Exercise =
The listing below begins with the first line you should copy; stop after the line containing "3.6 or newer", and drop every picture.

Records for this exercise =
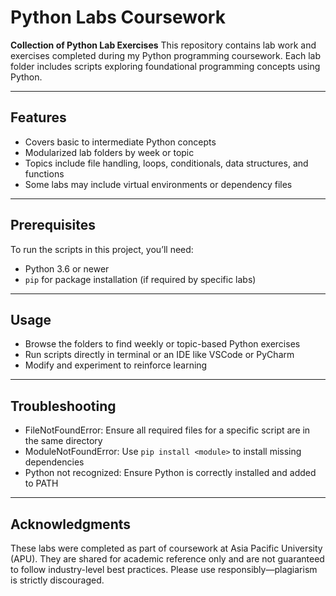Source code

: # Python Labs Coursework

**Collection of Python Lab Exercises**
This repository contains lab work and exercises completed during my Python programming coursework. Each lab folder includes scripts exploring foundational programming concepts using Python.

---

## **Features**

* Covers basic to intermediate Python concepts
* Modularized lab folders by week or topic
* Topics include file handling, loops, conditionals, data structures, and functions
* Some labs may include virtual environments or dependency files

---

## **Prerequisites**

To run the scripts in this project, you’ll need:

* Python 3.6 or newer
* `pip` for package installation (if required by specific labs)
---

## **Usage**

* Browse the folders to find weekly or topic-based Python exercises
* Run scripts directly in terminal or an IDE like VSCode or PyCharm
* Modify and experiment to reinforce learning

---

## **Troubleshooting**

* FileNotFoundError: Ensure all required files for a specific script are in the same directory
* ModuleNotFoundError: Use `pip install <module>` to install missing dependencies
* Python not recognized: Ensure Python is correctly installed and added to PATH

---

## **Acknowledgments**

These labs were completed as part of coursework at Asia Pacific University (APU). They are shared for academic reference only and are not guaranteed to follow industry-level best practices. Please use responsibly—plagiarism is strictly discouraged.
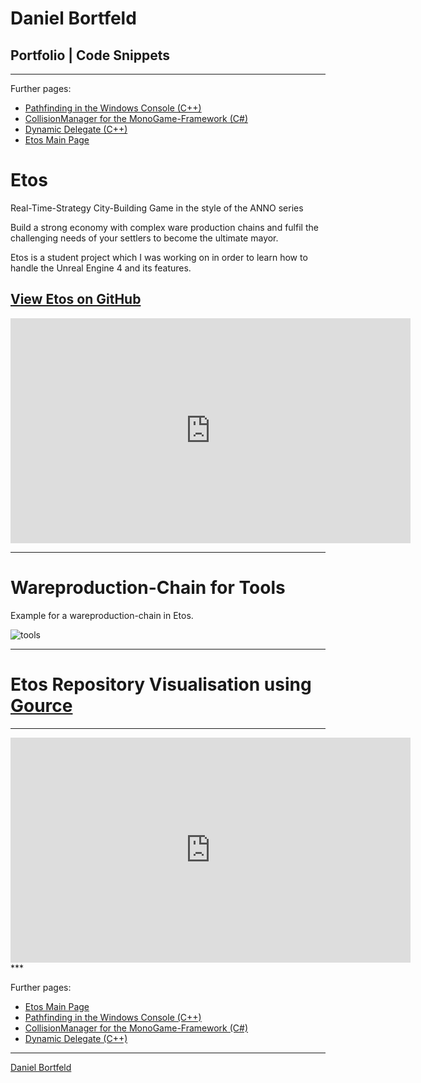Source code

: # Daniel Bortfeld  
<script type="text/javascript" src="https://platform.linkedin.com/badges/js/profile.js" async defer></script>

<a name="Etos_Video"/>   

## Portfolio | Code Snippets 
***    

Further pages:    

+ [Pathfinding in the Windows Console (C++)](https://ogoxhammerschild.github.io/Console-Pathfinding/)    
+ [CollisionManager for the MonoGame-Framework (C#)](https://ogoxhammerschild.github.io/Collision/)    
+ [Dynamic Delegate (C++)](https://ogoxhammerschild.github.io/DynamicDelegate/)    
+ [Etos Main Page](https://ogoxhammerschild.github.io/Etos/)   

# Etos   

Real-Time-Strategy City-Building Game in the style of the ANNO series

Build a strong economy with complex ware production chains and fulfil the challenging needs of your settlers to become the ultimate mayor.    

Etos is a student project which I was working on in order to learn how to handle the Unreal Engine 4 and its features.   

## [View Etos on GitHub](https://github.com/OgoxHammerschild/Etos)    

<iframe width="640" height="360" src="https://www.youtube.com/embed/N4IIhWtp3jI" frameborder="0" gesture="media" allowfullscreen></iframe>   

***    
<a name="Chain"/>   
      
# Wareproduction-Chain for Tools   

Example for a wareproduction-chain in Etos.
   
![tools](https://raw.githubusercontent.com/OgoxHammerschild/Etos/master/docs/images/Produktionskette_White.png)   

***   

<a name="Gource"/>   

# Etos Repository Visualisation using [Gource](https://gource.io)

***   
<iframe width="640" height="360" src="https://www.youtube.com/embed/uBaK0XQHS3c?rel=0" frameborder="0" allowfullscreen></iframe>   
***   

	
Further pages:    

+ [Etos Main Page](https://ogoxhammerschild.github.io/Etos/)   
+ [Pathfinding in the Windows Console (C++)](https://ogoxhammerschild.github.io/Console-Pathfinding/)    
+ [CollisionManager for the MonoGame-Framework (C#)](https://ogoxhammerschild.github.io/Collision/)    
+ [Dynamic Delegate (C++)](https://ogoxhammerschild.github.io/DynamicDelegate/)    

***   

<div class="LI-profile-badge"  data-version="v1" data-size="large" data-locale="en_US" data-type="horizontal" data-theme="dark" data-vanity="daniel-bortfeld"><a class="LI-simple-link" href='https://de.linkedin.com/in/daniel-bortfeld/en?trk=profile-badge'>Daniel Bortfeld</a></div>
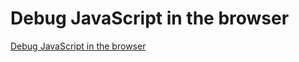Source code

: # Debug JavaScript in the browser
[Debug JavaScript in the browser](https://aiwithcloud.com/2022/09/19/debug_javascript_in_the_browser/)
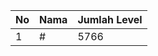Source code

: | No | Nama            | Jumlah Level |
|----|-----------------|--------------|
| 1  | #    |    5766        |
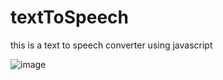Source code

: # textToSpeech
this is a text to speech converter using javascript

![image](https://user-images.githubusercontent.com/100835323/210125869-9a3cb262-8a60-41f4-9b81-c396e73180e3.png)
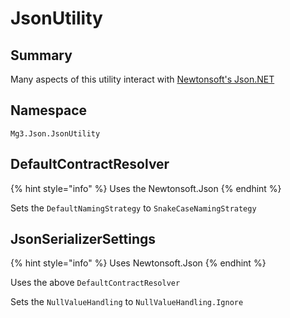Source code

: # JsonUtility

## Summary

Many aspects of this utility interact with [Newtonsoft's Json.NET](https://www.newtonsoft.com/json)

## Namespace

`Mg3.Json.JsonUtility`

## DefaultContractResolver

{% hint style="info" %}
Uses the Newtonsoft.Json
{% endhint %}

Sets the `DefaultNamingStrategy` to `SnakeCaseNamingStrategy`

## JsonSerializerSettings

{% hint style="info" %}
Uses Newtonsoft.Json
{% endhint %}

Uses the above `DefaultContractResolver`

Sets the `NullValueHandling` to `NullValueHandling.Ignore`
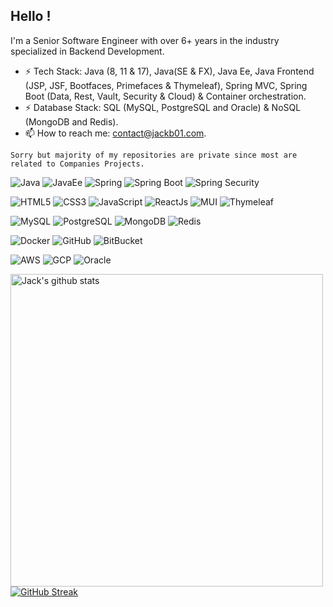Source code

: ## Hello !

I'm a Senior Software Engineer with over 6+ years in the industry specialized in Backend Development. 
- ⚡ Tech Stack: Java (8, 11 & 17), Java(SE & FX), Java Ee, Java Frontend (JSP, JSF, Bootfaces, Primefaces & Thymeleaf), Spring MVC, Spring Boot (Data, Rest, Vault, Security & Cloud) & Container orchestration.
- ⚡ Database Stack: SQL (MySQL, PostgreSQL and Oracle) & NoSQL (MongoDB and Redis).
- 📫 How to reach me: contact@jackb01.com.

`Sorry but majority of my repositories are private since most are related to Companies Projects.`

![Java](https://img.shields.io/badge/Java-%23000.svg?style=for-the-badge&logo=openjdk&logoColor=white)
![JavaEe](https://img.shields.io/badge/JavaEe-%23000.svg?style=for-the-badge&logo=java&logoColor=white)
![Spring](https://img.shields.io/badge/Spring-%23000.svg?style=for-the-badge&logo=spring&logoColor=white)
![Spring Boot](https://img.shields.io/badge/spring_boot-%23000.svg?style=for-the-badge&logo=springboot&logoColor=white)
![Spring Security](https://img.shields.io/badge/spring_security-%23000.svg?style=for-the-badge&logo=springsecurity&logoColor=white)

![HTML5](https://img.shields.io/badge/html5-%23000.svg?style=for-the-badge&logo=html5&logoColor=white)
![CSS3](https://img.shields.io/badge/css3-%23000.svg?style=for-the-badge&logo=css3&logoColor=white)
![JavaScript](https://img.shields.io/badge/javascript-%23000.svg?style=for-the-badge&logo=javascript&logoColor=white)
![ReactJs](https://img.shields.io/badge/react-%23000.svg?style=for-the-badge&logo=react&logoColor=white)
![MUI](https://img.shields.io/badge/material_ui-%23000.svg?style=for-the-badge&logo=mui&logoColor=white)
![Thymeleaf](https://img.shields.io/badge/thymeleaf-%23000.svg?style=for-the-badge&logo=thymeleaf&logoColor=white)

![MySQL](https://img.shields.io/badge/mysql-%23000.svg?style=for-the-badge&logo=mysql&logoColor=white)
![PostgreSQL](https://img.shields.io/badge/postgresql-%23000.svg?style=for-the-badge&logo=postgresql&logoColor=white)
![MongoDB](https://img.shields.io/badge/mongodb-%23000.svg?style=for-the-badge&logo=mongodb&logoColor=white)
![Redis](https://img.shields.io/badge/redis-%23000.svg?style=for-the-badge&logo=redis&logoColor=white)

![Docker](https://img.shields.io/badge/docker-%23000.svg?style=for-the-badge&logo=docker&logoColor=white)
![GitHub](https://img.shields.io/badge/GitHub-%23000.svg?style=for-the-badge&logo=github&logoColor=white)
![BitBucket](https://img.shields.io/badge/Bitbucket-%23000.svg?style=for-the-badge&logo=bitbucket&logoColor=white)


![AWS](https://img.shields.io/badge/aws-%23000.svg?style=for-the-badge&logo=amazonaws&logoColor=white)
![GCP](https://img.shields.io/badge/google_cloud-%23000.svg?style=for-the-badge&logo=googlecloud&logoColor=white)
![Oracle](https://img.shields.io/badge/oracle_cloud-%23000.svg?style=for-the-badge&logo=oracle&logoColor=white)






<a href="https://github.com/hackcoderr/github-readme-stats">
  <img align="left" width=500 src="https://github-readme-stats.anuraghazra1.vercel.app/api?username=Jackb01&count_private=true&show_icons=true&include_all_commits=true&theme=react&border=61dafb&hide_border=true" alt="Jack's github stats" />
</a> 


[![GitHub Streak](https://streak-stats.demolab.com/?user=Jackb01&theme=highcontrast&border_radius=7&date_format=j%20M%5B%20Y%5D)](https://git.io/streak-stats)

<!--
<a href="https://github.com/anuraghazra/github-readme-stats">
  <img align="center" src="https://github-readme-stats.vercel.app/api?username=jackb01&count_private=true&show_icons=true&include_all_commits=true&hide_border=false&hide_title=true&hide=stars,prs" />
</a>
<a href="https://github.com/anuraghazra/github-readme-stats">
  <img align="center" src="https://github-readme-stats.vercel.app/api/top-langs/?username=jackb01&langs_count=3&hide_title=true&hide_border=true" />
</a>
-->

<!--
**Jackb01/jackb01** is a ✨ _special_ ✨ repository because its `README.md` (this file) appears on your GitHub profile.

Here are some ideas to get you started:

- 🔭 I’m currently working on ...
- 🌱 I’m currently learning ...
- 👯 I’m looking to collaborate on ...
- 🤔 I’m looking for help with ...
- 💬 Ask me about ...
- 📫 How to reach me: ...
- 😄 Pronouns: ...
- ⚡ Fun fact: ...
-->

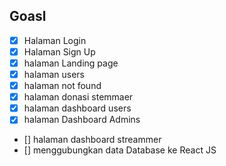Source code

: ## Goasl

- [x] Halaman Login
- [x] Halaman Sign Up
- [x] halaman Landing page
- [x] halaman users
- [x] halaman not found
- [x] halaman donasi stemmaer
- [x] halaman dashboard users
- [x] halaman Dashboard Admins
- [] halaman dashboard streammer
- [] menggubungkan data Database ke React JS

Your solution =
Source code

: # Python Labs Coursework

**Collection of Python Lab Exercises**
This repository contains lab work and exercises completed during my Python programming coursework. Each lab folder includes scripts exploring foundational programming concepts using Python.

---

## **Features**

* Covers basic to intermediate Python concepts
* Modularized lab folders by week or topic
* Topics include file handling, loops, conditionals, data structures, and functions
* Some labs may include virtual environments or dependency files

---

## **Prerequisites**

To run the scripts in this project, you’ll need:

* Python 3.6 or newer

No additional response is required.